How to Shoot Yourself in the Foot With Python. Part 1.

Featured on Hashnode

Subscribe to my newsletter and never miss my upcoming articles

Have you ever had a bug that took ages to fix and made no sense at all?

If the answer is yes, then keep reading. Chances are that if you program in Python, you will probably fall into one of these silly behaviors.

In the part 1 of this series I’m going to show you 5 things that have a great potential drive you mad in Python. Some of them are very subtle and others are not obvious at all.
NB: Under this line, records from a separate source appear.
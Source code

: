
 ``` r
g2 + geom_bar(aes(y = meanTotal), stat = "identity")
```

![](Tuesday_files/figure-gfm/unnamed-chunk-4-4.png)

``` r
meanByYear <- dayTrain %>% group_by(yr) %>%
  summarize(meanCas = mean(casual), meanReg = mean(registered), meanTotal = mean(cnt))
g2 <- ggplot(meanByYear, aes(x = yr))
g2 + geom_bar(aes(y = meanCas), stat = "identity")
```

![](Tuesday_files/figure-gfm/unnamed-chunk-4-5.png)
By learning about them in advanced, you can save hours of debugging time. So brace yourself and let’s go!

Table of Contents

  1. Implicit String Concatenation
  2. Walrus WAT!?
  3. Be Careful When Using += With Lists
  4. Mutable Defaults
  5. Chained Operations Gone Wrong
  6. Conclusion

Implicit String Concatenation

A dog falling into a pit

I confess that this one has costed me several hours of my life. When used correctly it is very nice but when you don’t, it’s a headache.

In Python you can concatenate strings using not only using the + operator but also implicitly. The following snippet illustrates a very common bug in Python.

In [2]: "french " + "bulldog"
Out[2]: 'french bulldog'

That's fine, <string> + <string> generates a new <string>. But what you may not know is that you can leave + out and Python will still concatenate the string.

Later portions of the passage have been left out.